(WHAT YOU ARE ASKED TO DO): Scan the data below for lines holding the word "DoxyCompactList", and copy each line found.

Collection entries:
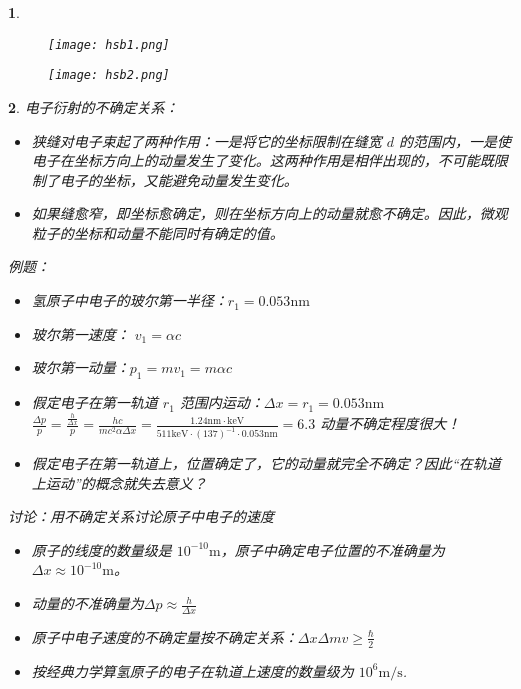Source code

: \documentclass[UTF8]{report}
\theoremstyle{MyLineTheoremStyle} %
\theoremstyle{MyBlockTheoremStyle} %
\theoremstyle{MySubsubsectionStyle} %
\newtheorem{definition}{}
\begin{document}
\begin{definition}

\begin{figure}[H]
    \centering
    \texttt{[image: hsb1.png]}
\end{figure}
    
\begin{figure}[H]
    \centering
    \texttt{[image: hsb2.png]}
\end{figure}

\end{definition}   


\begin{definition}
    电子衍射的不确定关系：
    \begin{itemize}
        \item 狭缝对电子束起了两种作用：一是将它的坐标限制在缝宽 \(d\) 的范围内，一是使电子在坐标方向上的动量发生了变化。这两种作用是相伴出现的，不可能既限制了电子的坐标，又能避免动量发生变化。
        \item 如果缝愈窄，即坐标愈确定，则在坐标方向上的动量就愈不确定。因此，微观粒子的坐标和动量不能同时有确定的值。
    \end{itemize}
    
    例题：
    \begin{itemize}
        \item 氢原子中电子的玻尔第一半径：$r_1 = 0.053 \text{nm}$
        \item 玻尔第一速度： $v_1 = \alpha c$
        \item 玻尔第一动量：$p_1 = mv_1 = m\alpha c$
        \item 假定电子在第一轨道 \(r_1\) 范围内运动：$\Delta x = r_1 = 0.053 \text{nm}$ \quad $\frac{\Delta p}{p} = \frac{\frac{h}{\Delta x}}{p} = \frac{hc}{mc^2\alpha \Delta x} = \frac{1.24 \text{nm} \cdot \text{keV}}{511 \text{keV} \cdot (137)^{-1} \cdot 0.053 \text{nm}} = 6.3$    动量不确定程度很大！
        \item 假定电子在第一轨道上，位置确定了，它的动量就完全不确定？因此“在轨道上运动”的概念就失去意义？
    \end{itemize}

    \vspace{1cm}
    
    讨论：用不确定关系讨论原子中电子的速度
    \begin{itemize}
        \item 原子的线度的数量级是 \(10^{-10} \text{m}\)，原子中确定电子位置的不准确量为 \(\Delta x \approx 10^{-10} \text{m}\)。
        \item 动量的不准确量为$\Delta p \approx \frac{h}{\Delta x}$
        \item 原子中电子速度的不确定量按不确定关系：$\Delta x \Delta m v \geq \frac{\hbar}{2}$
        \item 按经典力学算氢原子的电子在轨道上速度的数量级为 $10^6 \text{m/s}$.
    \end{itemize}
\end{definition}
\end{document}
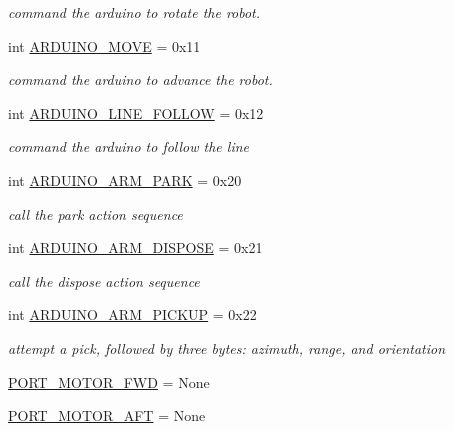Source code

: \begin{DoxyCompactItemize}
\begin{DoxyCompactList}\small\item\em command the arduino to rotate the robot. \end{DoxyCompactList}\item 
int \mbox{\hyperlink{namespaceconstants_acf86d86890beb6e2039a03726e431d71}{A\+R\+D\+U\+I\+N\+O\+\_\+\+M\+O\+VE}} = 0x11
\begin{DoxyCompactList}\small\item\em command the arduino to advance the robot. \end{DoxyCompactList}\item 
int \mbox{\hyperlink{namespaceconstants_a7944abd6ac614939a63da46e49d770f4}{A\+R\+D\+U\+I\+N\+O\+\_\+\+L\+I\+N\+E\+\_\+\+F\+O\+L\+L\+OW}} = 0x12
\begin{DoxyCompactList}\small\item\em command the arduino to follow the line \end{DoxyCompactList}\item 
int \mbox{\hyperlink{namespaceconstants_a53723c1862d52155f319a0d173230568}{A\+R\+D\+U\+I\+N\+O\+\_\+\+A\+R\+M\+\_\+\+P\+A\+RK}} = 0x20
\begin{DoxyCompactList}\small\item\em call the park action sequence \end{DoxyCompactList}\item 
int \mbox{\hyperlink{namespaceconstants_a868e5ebad4edc27cb1c6dc313cec7094}{A\+R\+D\+U\+I\+N\+O\+\_\+\+A\+R\+M\+\_\+\+D\+I\+S\+P\+O\+SE}} = 0x21
\begin{DoxyCompactList}\small\item\em call the dispose action sequence \end{DoxyCompactList}\item 
int \mbox{\hyperlink{namespaceconstants_a17f52a2eba1281743ebe4589f0fdf3f3}{A\+R\+D\+U\+I\+N\+O\+\_\+\+A\+R\+M\+\_\+\+P\+I\+C\+K\+UP}} = 0x22
\begin{DoxyCompactList}\small\item\em attempt a pick, followed by three bytes\+: azimuth, range, and orientation \end{DoxyCompactList}\item 
\mbox{\hyperlink{namespaceconstants_abae2d4247d2f19bd531a7c9e451c6966}{P\+O\+R\+T\+\_\+\+M\+O\+T\+O\+R\+\_\+\+F\+WD}} = None
\item 
\mbox{\hyperlink{namespaceconstants_afe387bef8c8cf12fc5b53305fda2ddf5}{P\+O\+R\+T\+\_\+\+M\+O\+T\+O\+R\+\_\+\+A\+FT}} = None
\item 

\end{DoxyCompactItemize}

(ANSWER TO THE EXERCISE):
\begin{DoxyCompactList}\small\item\em command the arduino to rotate the robot. \end{DoxyCompactList}\item 
\begin{DoxyCompactList}\small\item\em command the arduino to advance the robot. \end{DoxyCompactList}\item 
\begin{DoxyCompactList}\small\item\em command the arduino to follow the line \end{DoxyCompactList}\item 
\begin{DoxyCompactList}\small\item\em call the park action sequence \end{DoxyCompactList}\item 
\begin{DoxyCompactList}\small\item\em call the dispose action sequence \end{DoxyCompactList}\item 
\begin{DoxyCompactList}\small\item\em attempt a pick, followed by three bytes\+: azimuth, range, and orientation \end{DoxyCompactList}\item 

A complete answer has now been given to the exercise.